# EXERCISE DETAILS
When you transcribe the entries below, keep the wording exact and omit the pictures.

Stored data
----
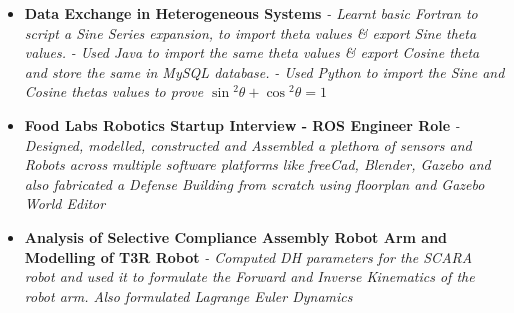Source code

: \documentclass{article}
\begin{document}
\begin{itemize}
        \item{\textbf{\large{Data Exchange in Heterogeneous Systems}}}
        \newline
        \textit{- Learnt basic Fortran to script a Sine Series expansion, to import theta values \& export Sine theta values.}
        \newline
        \textit{- Used Java to import the same theta values \& export Cosine theta and store the same in MySQL database.}
        \newline
        \textit{- Used Python to import the Sine and Cosine thetas values to prove $\sin{^2\theta} + \cos{^2\theta} = 1$ }
        \item{\textbf{\large{Food Labs Robotics Startup Interview - ROS Engineer Role}}}
        \newline
        \textit{- Designed, modelled, constructed and
        Assembled a plethora of sensors and Robots across multiple software platforms like
        freeCad, Blender, Gazebo and also fabricated a Defense Building from scratch using floorplan and Gazebo World Editor}
        \item{\textbf{\large{Analysis of Selective Compliance Assembly Robot Arm and Modelling of T3R Robot}}}
        \newline
        \textit{- Computed DH parameters for the SCARA robot and used it to formulate the Forward and Inverse Kinematics of the robot arm. Also formulated Lagrange Euler Dynamics}
    \end{itemize}
\end{document}

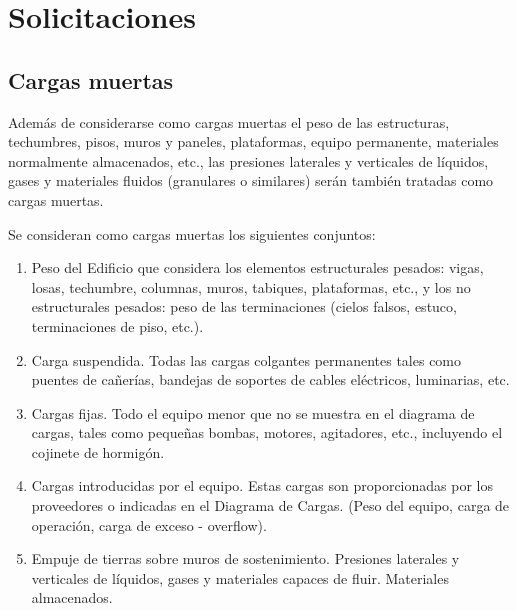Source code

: \newpage
\section{Solicitaciones}

\subsection{Cargas muertas}

Además de considerarse como cargas muertas el peso de las estructuras, techumbres, pisos, muros y paneles, plataformas, equipo permanente, materiales normalmente almacenados, etc., las presiones laterales y verticales de líquidos, gases y materiales fluidos (granulares o similares) serán también tratadas como cargas muertas.
    
Se consideran como cargas muertas los siguientes conjuntos:

\begin{enumerate}[label=\alph*) ]
    \item Peso del Edificio que considera los elementos estructurales pesados: vigas, losas, techumbre, columnas, muros, tabiques, plataformas, etc., y los no estructurales pesados: peso de las terminaciones (cielos falsos, estuco, terminaciones de piso, etc.).
    
    \item Carga suspendida. Todas las cargas colgantes permanentes tales como puentes de cañerías, bandejas de soportes de cables eléctricos, luminarias, etc.

    \item Cargas fijas. Todo el equipo menor que no se muestra en el diagrama de cargas, tales como pequeñas bombas, motores, agitadores, etc., incluyendo el cojinete de hormigón.

    \item Cargas introducidas por el equipo. Estas cargas son proporcionadas por los proveedores o indicadas en el Diagrama de Cargas. (Peso del equipo, carga de operación, carga de exceso - overflow).

    \item Empuje de tierras sobre muros de sostenimiento. Presiones laterales y verticales de líquidos, gases y materiales capaces de fluir. Materiales almacenados.

\end{enumerate}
----
# EXERCISE OUTPUT
Source code

: \documentclass{article}
\begin{document}
\begin{itemize}
        \item{\textbf{\large{Data Exchange in Heterogeneous Systems}}}
        \newline
        \textit{- Learnt basic Fortran to script a Sine Series expansion, to import theta values \& export Sine theta values.}
        \newline
        \textit{- Used Java to import the same theta values \& export Cosine theta and store the same in MySQL database.}
        \newline
        \textit{- Used Python to import the Sine and Cosine thetas values to prove $\sin{^2\theta} + \cos{^2\theta} = 1$ }
        \item{\textbf{\large{Food Labs Robotics Startup Interview - ROS Engineer Role}}}
        \newline
        \textit{- Designed, modelled, constructed and
        Assembled a plethora of sensors and Robots across multiple software platforms like
        freeCad, Blender, Gazebo and also fabricated a Defense Building from scratch using floorplan and Gazebo World Editor}
        \item{\textbf{\large{Analysis of Selective Compliance Assembly Robot Arm and Modelling of T3R Robot}}}
        \newline
        \textit{- Computed DH parameters for the SCARA robot and used it to formulate the Forward and Inverse Kinematics of the robot arm. Also formulated Lagrange Euler Dynamics}
    \end{itemize}
\end{document}

Source code

: \newpage
\section{Solicitaciones}

\subsection{Cargas muertas}

Además de considerarse como cargas muertas el peso de las estructuras, techumbres, pisos, muros y paneles, plataformas, equipo permanente, materiales normalmente almacenados, etc., las presiones laterales y verticales de líquidos, gases y materiales fluidos (granulares o similares) serán también tratadas como cargas muertas.
    
Se consideran como cargas muertas los siguientes conjuntos:

\begin{enumerate}[label=\alph*) ]
    \item Peso del Edificio que considera los elementos estructurales pesados: vigas, losas, techumbre, columnas, muros, tabiques, plataformas, etc., y los no estructurales pesados: peso de las terminaciones (cielos falsos, estuco, terminaciones de piso, etc.).
    
    \item Carga suspendida. Todas las cargas colgantes permanentes tales como puentes de cañerías, bandejas de soportes de cables eléctricos, luminarias, etc.

    \item Cargas fijas. Todo el equipo menor que no se muestra en el diagrama de cargas, tales como pequeñas bombas, motores, agitadores, etc., incluyendo el cojinete de hormigón.

    \item Cargas introducidas por el equipo. Estas cargas son proporcionadas por los proveedores o indicadas en el Diagrama de Cargas. (Peso del equipo, carga de operación, carga de exceso - overflow).

    \item Empuje de tierras sobre muros de sostenimiento. Presiones laterales y verticales de líquidos, gases y materiales capaces de fluir. Materiales almacenados.

\end{enumerate}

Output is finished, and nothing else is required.